Data:
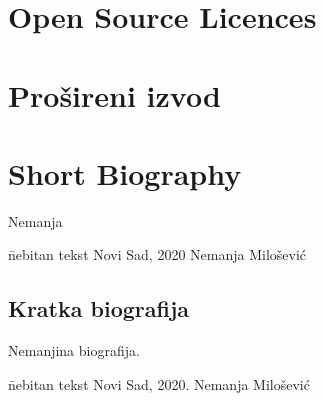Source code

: \documentclass[b5paper]{book}
\let\cite\parencite
\newcommand{\skica}[1]{
    \noindent \framebox{\parbox[c]{0.9\textwidth}{  {\small** {#1}  }}
    \newline }
}
\begin{document}
\chapter{Open Source Licences}
\backmatter


{
  \raggedright
  \printbibliography[heading=bibintoc]
}


\chapter{Prošireni izvod}




\chapter{Short Biography}


Nemanja \cite{novak2010comparison}

\vfill


\begin{tabbing}
  \hspace{0.7\textwidth} \= nebitan tekst \kill
  Novi Sad, 2020 \> Nemanja Milošević
\end{tabbing}

\begin{otherlanguage}{english}
\chapter{Kratka biografija}

Nemanjina biografija.

\vfill


\begin{tabbing}
  \hspace{0.7\textwidth} \= nebitan tekst \kill
  Novi Sad, 2020. \> Nemanja Milošević\\
  \\
  \> \makebox[0.3\textwidth]{\dotfill}
\end{tabbing}

\end{otherlanguage}


\end{document}
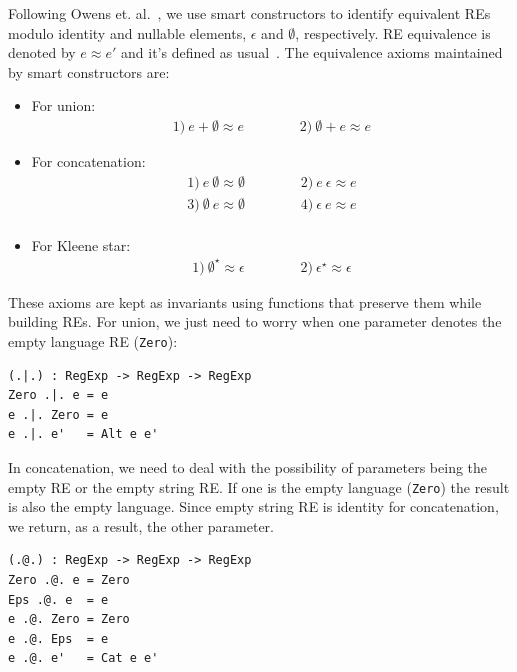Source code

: \documentclass{llncs}
\newcommand{\idris}[1]{\texttt{#1}}%
\begin{document}
Following Owens et. al.~\cite{Owens2009}, we use smart constructors to
identify equivalent REs modulo identity and nullable
elements, $\epsilon$ and $\emptyset$, respectively. RE equivalence is
denoted by $e \approx e'$ and it's defined as usual~\cite{Hopcroft2000}.  The equivalence
axioms maintained by smart constructors are:
\begin{itemize}
    \item For union:
      \[
          \begin{array}{ccc}
              1)\: e + \emptyset \approx e &\hspace{1cm} & 2)\: \emptyset + e \approx e
          \end{array}
      \]
      \item For concatenation:
      \[
          \begin{array}{ccc}
              1)\: e\:\emptyset \approx \emptyset & \hspace{1cm} & 2)\: e\:\epsilon \approx e\\
              3)\: \emptyset\:e\approx \emptyset & & 4)\: \epsilon\: e \approx e\\
          \end{array}
      \]
      \item For Kleene star:
      \[
           \begin{array}{ccc}
               1)\: \emptyset^\star \approx \epsilon & \hspace{1cm} & 2)\: \epsilon^\star
                                                  \approx \epsilon
           \end{array}
      \]
\end{itemize}
These axioms are kept as invariants using functions that preserve them
while building REs. For union, we just need to worry when one
parameter denotes the empty language RE (\idris{Zero}):
\begin{verbatim}
(.|.) : RegExp -> RegExp -> RegExp
Zero .|. e = e
e .|. Zero = e
e .|. e'   = Alt e e'
\end{verbatim}
In concatenation, we need to deal with the possibility of
parameters being the empty RE or the empty string RE. If one is the
empty language (\idris{Zero}) the result is also the empty
language. Since empty string RE is identity for concatenation, we
return, as a result, the other parameter.
\begin{verbatim}
(.@.) : RegExp -> RegExp -> RegExp
Zero .@. e = Zero
Eps .@. e  = e
e .@. Zero = Zero
e .@. Eps  = e
e .@. e'   = Cat e e'
\end{verbatim}
\end{document}
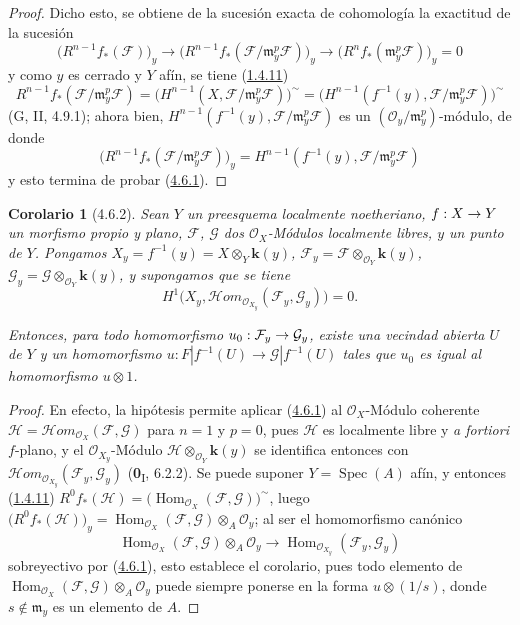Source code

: \documentclass[10pt,oneside,openany]{book}
\theoremstyle{egaenv}\newtheorem*{env}{---}
\theoremstyle{egastatement}
\newtheorem*{corollary}{Corolario}
\theoremstyle{egadescription}
\renewcommand{\to}{\mathchoice{\longrightarrow}{\rightarrow}{\rightarrow}{\rightarrow}}
\begin{document}
\begin{proof}
Dicho esto, se obtiene de la sucesión exacta de cohomología la exactitud de la
sucesión
\[
\bigl(R^{n-1}f_*(\mathcal F)\bigr)_y
\longrightarrow
\bigl(R^{n-1}f_*(\mathcal F/\mathfrak m_y^p\mathcal F)\bigr)_y
\longrightarrow
\bigl(R^nf_*(\mathfrak m_y^p\mathcal F)\bigr)_y=0
\]
y como $y$ es cerrado y $Y$ afín, se tiene (\hyperref[III.1.4.11-fr]{1.4.11})
\[
R^{n-1}f_*(\mathcal F/\mathfrak m_y^p\mathcal F)
=\bigl(H^{n-1}(X,\mathcal F/\mathfrak m_y^p\mathcal F)\bigr)^\sim
=\bigl(H^{n-1}(f^{-1}(y),
\mathcal F/\mathfrak m_y^p\mathcal F)\bigr)^\sim
\]
(G, II, 4.9.1); ahora bien,
$H^{n-1}(f^{-1}(y),\mathcal F/\mathfrak m_y^p\mathcal F)$ es un
$(\mathcal O_y/\mathfrak m_y^p)$-módulo, de donde
\[
\bigl(R^{n-1}f_*(\mathcal F/\mathfrak m_y^p\mathcal F)\bigr)_y
=H^{n-1}(f^{-1}(y),\mathcal F/\mathfrak m_y^p\mathcal F)
\]
y esto termina de probar (\hyperref[III.4.6.1-fr]{4.6.1}).
\end{proof}

\begin{corollary}[4.6.2]
\label{III.4.6.2-fr}
Sean $Y$ un preesquema localmente noetheriano, $f:X\to Y$ un morfismo propio
y plano, $\mathcal F$, $\mathcal G$ dos $\mathcal O_X$-Módulos localmente
libres, $y$ un punto de $Y$. Pongamos
$X_y=f^{-1}(y)=X\otimes_Y\boldsymbol{k}(y)$,
$\mathcal F_y=\mathcal F\otimes_{\mathcal O_Y}\boldsymbol{k}(y)$,
$\mathcal G_y=\mathcal G\otimes_{\mathcal O_Y}\boldsymbol{k}(y)$,
y supongamos que se tiene
\[
\label{III.4.6.2.1-fr}
H^1\bigl(X_y,
\mathcal{H}\!om_{\mathcal O_{X_y}}(\mathcal F_y,\mathcal G_y)\bigr)=0.
\tag{4.6.2.1}
\]

Entonces, para todo homomorfismo $u_0:\mathcal F_y\to\mathcal G_y$, existe
una vecindad abierta $U$ de $Y$ y un homomorfismo
$u:F|f^{-1}(U)\longrightarrow\mathcal G|f^{-1}(U)$
tales que $u_0$ es igual al homomorfismo $u\otimes1$.
\end{corollary}

\begin{proof}
En efecto, la hipótesis permite aplicar (\hyperref[III.4.6.1-fr]{4.6.1}) al
$\mathcal O_X$-Módulo coherente
$\mathcal H=\mathcal{H}\!om_{\mathcal O_X}(\mathcal F,\mathcal G)$ para
$n=1$ y $p=0$, pues $\mathcal H$ es localmente libre y \emph{a fortiori}
$f$-plano, y el $\mathcal O_{X_y}$-Módulo
$\mathcal H\otimes_{\mathcal O_Y}\boldsymbol{k}(y)$ se identifica entonces con
$\mathcal{H}\!om_{\mathcal O_{X_y}}(\mathcal F_y,\mathcal G_y)$
(\textbf{0}\textsubscript{I}, 6.2.2). Se puede suponer $Y=\operatorname{Spec}(A)$
afín, y entonces (\hyperref[III.1.4.11-fr]{1.4.11})
$R^0f_*(\mathcal H)=
\bigl(\operatorname{Hom}_{\mathcal O_X}(\mathcal F,\mathcal G)\bigr)^\sim$,
luego
$\bigl(R^0f_*(\mathcal H)\bigr)_y
=\operatorname{Hom}_{\mathcal O_X}(\mathcal F,\mathcal G)
\otimes_A\mathcal O_y$;
al ser el homomorfismo canónico
\[
\operatorname{Hom}_{\mathcal O_X}(\mathcal F,\mathcal G)
\otimes_A\mathcal O_y
\longrightarrow
\operatorname{Hom}_{\mathcal O_{X_y}}(\mathcal F_y,\mathcal G_y)
\]
sobreyectivo por (\hyperref[III.4.6.1-fr]{4.6.1}), esto establece el
corolario, pues todo elemento de
$\operatorname{Hom}_{\mathcal O_X}(\mathcal F,\mathcal G)
\otimes_A\mathcal O_y$ puede siempre ponerse en la forma
$u\otimes(1/s)$, donde $s\notin\mathfrak m_y$ es un elemento de $A$.
\end{proof}
\end{document}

Work item: Using the listing, count the lines holding the word "result" and write down that number alone.

Response to the task: 2